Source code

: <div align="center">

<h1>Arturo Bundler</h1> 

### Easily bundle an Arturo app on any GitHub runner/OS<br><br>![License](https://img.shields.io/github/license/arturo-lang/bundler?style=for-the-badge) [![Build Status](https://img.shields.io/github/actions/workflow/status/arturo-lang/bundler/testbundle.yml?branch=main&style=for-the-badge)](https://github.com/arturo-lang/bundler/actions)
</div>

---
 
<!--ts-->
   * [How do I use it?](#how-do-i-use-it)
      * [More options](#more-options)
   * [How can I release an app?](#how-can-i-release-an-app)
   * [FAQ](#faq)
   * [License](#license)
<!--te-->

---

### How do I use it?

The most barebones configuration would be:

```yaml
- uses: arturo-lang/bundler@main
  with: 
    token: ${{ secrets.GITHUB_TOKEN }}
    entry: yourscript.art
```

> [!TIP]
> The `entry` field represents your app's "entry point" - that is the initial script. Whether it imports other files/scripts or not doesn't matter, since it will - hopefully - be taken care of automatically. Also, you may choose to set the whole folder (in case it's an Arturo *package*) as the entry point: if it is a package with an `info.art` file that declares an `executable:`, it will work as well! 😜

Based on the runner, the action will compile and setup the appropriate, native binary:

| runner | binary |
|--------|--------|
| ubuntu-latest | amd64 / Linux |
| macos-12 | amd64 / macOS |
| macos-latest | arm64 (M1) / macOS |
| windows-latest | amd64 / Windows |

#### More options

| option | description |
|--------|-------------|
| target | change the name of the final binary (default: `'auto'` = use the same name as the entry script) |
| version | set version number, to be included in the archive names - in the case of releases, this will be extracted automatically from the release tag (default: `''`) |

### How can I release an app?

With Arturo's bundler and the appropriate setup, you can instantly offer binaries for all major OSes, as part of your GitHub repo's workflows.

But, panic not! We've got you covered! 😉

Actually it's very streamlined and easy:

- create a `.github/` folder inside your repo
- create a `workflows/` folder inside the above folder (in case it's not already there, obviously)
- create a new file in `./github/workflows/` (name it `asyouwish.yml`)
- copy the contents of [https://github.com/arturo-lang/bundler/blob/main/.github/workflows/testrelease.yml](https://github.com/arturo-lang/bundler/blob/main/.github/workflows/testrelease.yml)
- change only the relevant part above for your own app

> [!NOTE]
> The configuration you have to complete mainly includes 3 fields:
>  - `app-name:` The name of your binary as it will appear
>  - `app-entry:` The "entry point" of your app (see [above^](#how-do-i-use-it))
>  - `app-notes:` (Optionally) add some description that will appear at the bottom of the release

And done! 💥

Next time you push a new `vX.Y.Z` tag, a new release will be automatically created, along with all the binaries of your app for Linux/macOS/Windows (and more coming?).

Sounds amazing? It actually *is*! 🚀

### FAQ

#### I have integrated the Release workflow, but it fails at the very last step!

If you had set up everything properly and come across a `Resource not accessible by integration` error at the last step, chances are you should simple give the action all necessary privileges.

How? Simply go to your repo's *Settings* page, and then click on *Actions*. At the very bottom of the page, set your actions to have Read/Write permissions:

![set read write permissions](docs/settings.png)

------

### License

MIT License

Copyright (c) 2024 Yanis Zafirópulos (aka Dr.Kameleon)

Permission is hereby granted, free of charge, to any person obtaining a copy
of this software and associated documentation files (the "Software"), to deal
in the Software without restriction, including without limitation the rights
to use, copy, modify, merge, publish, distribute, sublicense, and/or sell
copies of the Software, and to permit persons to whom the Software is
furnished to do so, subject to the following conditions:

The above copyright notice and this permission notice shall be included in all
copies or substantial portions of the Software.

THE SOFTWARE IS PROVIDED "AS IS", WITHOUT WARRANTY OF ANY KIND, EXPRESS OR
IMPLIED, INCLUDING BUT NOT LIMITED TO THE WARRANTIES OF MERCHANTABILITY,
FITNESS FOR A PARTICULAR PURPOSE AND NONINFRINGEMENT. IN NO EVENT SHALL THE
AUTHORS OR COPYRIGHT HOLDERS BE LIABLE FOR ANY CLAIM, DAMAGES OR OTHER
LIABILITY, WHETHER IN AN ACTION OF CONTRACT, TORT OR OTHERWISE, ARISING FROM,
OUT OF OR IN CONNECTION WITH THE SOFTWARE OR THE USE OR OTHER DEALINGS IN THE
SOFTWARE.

(TASK INSTRUCTIONS):
Out of the data above, transcribe exactly and only the lines starting with the line that has "it will appear" and going on through the line that has "Next time you", both included.

(SOLUTION FOR THIS PROBLEM):
>  - `app-name:` The name of your binary as it will appear
>  - `app-entry:` The "entry point" of your app (see [above^](#how-do-i-use-it))
>  - `app-notes:` (Optionally) add some description that will appear at the bottom of the release

And done! 💥

Next time you push a new `vX.Y.Z` tag, a new release will be automatically created, along with all the binaries of your app for Linux/macOS/Windows (and more coming?).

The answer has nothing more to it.